The theme of love propels the book in the first half and falls to the wayside as more urgent matters take its place. Perhaps that's just as well, because Edward seems a little too ideal as a husband. He does bed other women, but he's extremely attentive to Elizabeth, and even his top hoor tells her that she's the only one in his heart. Small comfort, but probably the best a woman in the Middle Ages of Christendom can hope for, even a queen.

Supporting protagonist characters are vivid and sympathetic, such as Elizabeth's mother, Jacquetta of the royal line of Burgundy; her pessimistic but dependable brother Anthony; and her eldest daughter, also Elizabeth, shows promise as the heroine of the third novel in the series, The White Princess. Meanwhile, the antagonists are properly villainous, especially Edward's two brothers George and Richard, whose chances of succeeding him to the throne diminish every time Elizabeth gets pregnant, which is pretty much every other year. Margaret Beaufort, the protagonist in the second book of the trilogy, The Red Queen, perpetually hovers in the background as she works toward getting her son back from exile. Oh, his name's Henry Tudor, if that means anything. (innocent whistle)

I had only two issues with The White Queen: one, it got boring for a little bit when Elizabeth has to go into sanctuary again; and two, practically everyone important has the same name. There are multiple Edwards, Richards, Georges, Elizabeths, etc. I got so confused at one point that the idea of drawing out a map of the characters flashed through my head, only to be promptly dismissed by the powers that rule me, laziness and indifference.

Strong character development is probably the novel's greatest strength, especially the description of the myriad relationships that fuel all the drama and warring. It also offers a fresh perspective into the inner workings of royalty and influence, and reminds readers that back then, victories on the battlefield needed to be bolstered by successful machinations at court.

Gregory's redundancy when it comes to certain adjectives is probably the book's most glaring weakness in terms of writing. "...she said bluntly" and "...he said bluntly" get tossed around with wince-inducing regularity. Editors! Get it together! Stop mooning over Edward's dreaminess and use that thesaurus!!!

Speaking of dreamy, The White Queen can now also be enjoyed without the exhausting process of reading entire paragraphs.

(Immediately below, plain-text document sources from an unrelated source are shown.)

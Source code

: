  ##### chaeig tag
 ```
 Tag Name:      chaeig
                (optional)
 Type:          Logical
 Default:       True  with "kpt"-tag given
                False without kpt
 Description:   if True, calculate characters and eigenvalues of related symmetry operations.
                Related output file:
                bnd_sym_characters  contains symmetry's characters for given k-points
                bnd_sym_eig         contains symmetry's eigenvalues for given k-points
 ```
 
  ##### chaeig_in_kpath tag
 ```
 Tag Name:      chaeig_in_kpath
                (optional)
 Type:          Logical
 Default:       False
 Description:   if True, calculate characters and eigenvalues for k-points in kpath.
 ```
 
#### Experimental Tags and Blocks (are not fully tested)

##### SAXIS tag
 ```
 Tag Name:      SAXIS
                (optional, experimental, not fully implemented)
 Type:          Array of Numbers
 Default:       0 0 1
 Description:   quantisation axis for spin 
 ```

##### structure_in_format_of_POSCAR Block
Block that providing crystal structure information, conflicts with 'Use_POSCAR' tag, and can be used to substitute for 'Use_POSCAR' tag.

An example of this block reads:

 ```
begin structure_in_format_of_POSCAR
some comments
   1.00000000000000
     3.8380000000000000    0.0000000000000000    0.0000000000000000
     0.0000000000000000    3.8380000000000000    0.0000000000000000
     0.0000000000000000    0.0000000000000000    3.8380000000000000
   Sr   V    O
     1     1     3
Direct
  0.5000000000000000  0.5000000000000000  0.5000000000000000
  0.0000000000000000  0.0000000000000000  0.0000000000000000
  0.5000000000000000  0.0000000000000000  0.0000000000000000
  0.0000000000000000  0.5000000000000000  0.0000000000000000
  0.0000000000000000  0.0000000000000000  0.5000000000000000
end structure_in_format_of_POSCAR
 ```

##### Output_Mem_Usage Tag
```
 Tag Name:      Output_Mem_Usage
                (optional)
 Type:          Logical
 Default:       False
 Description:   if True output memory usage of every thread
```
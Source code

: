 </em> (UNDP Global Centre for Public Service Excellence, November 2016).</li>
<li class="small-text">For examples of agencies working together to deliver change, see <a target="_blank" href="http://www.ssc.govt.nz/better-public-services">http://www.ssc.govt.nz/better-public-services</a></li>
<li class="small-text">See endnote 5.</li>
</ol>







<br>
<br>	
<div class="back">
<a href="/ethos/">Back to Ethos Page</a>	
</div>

It's a 10-part series available on BBC One, or Starz if you live in the US. Obviously, I will watch it in between marathon sessions of Babylon 5, because:


(swoon)

Is it wrong that I'm crushing on Richard (far right, in blue)? Oh, Aneurin Barnard, why does your name sound like Aneurysm Barnyard? I don't care. I SHALL BE YOUR QUEEN. (checks history book) Oh, wait, never mind, uh, I'm married, just like you! God would totally disapprove of our union.

But seriously, from the little I've seen of the series, Rebecca Ferguson seems to be holding it all together as strong-willed and scheming Elizabeth, and British TV is fabulous no matter what. Color me interested.

Now go forth, fellow citizens of Earth, and conquer the day!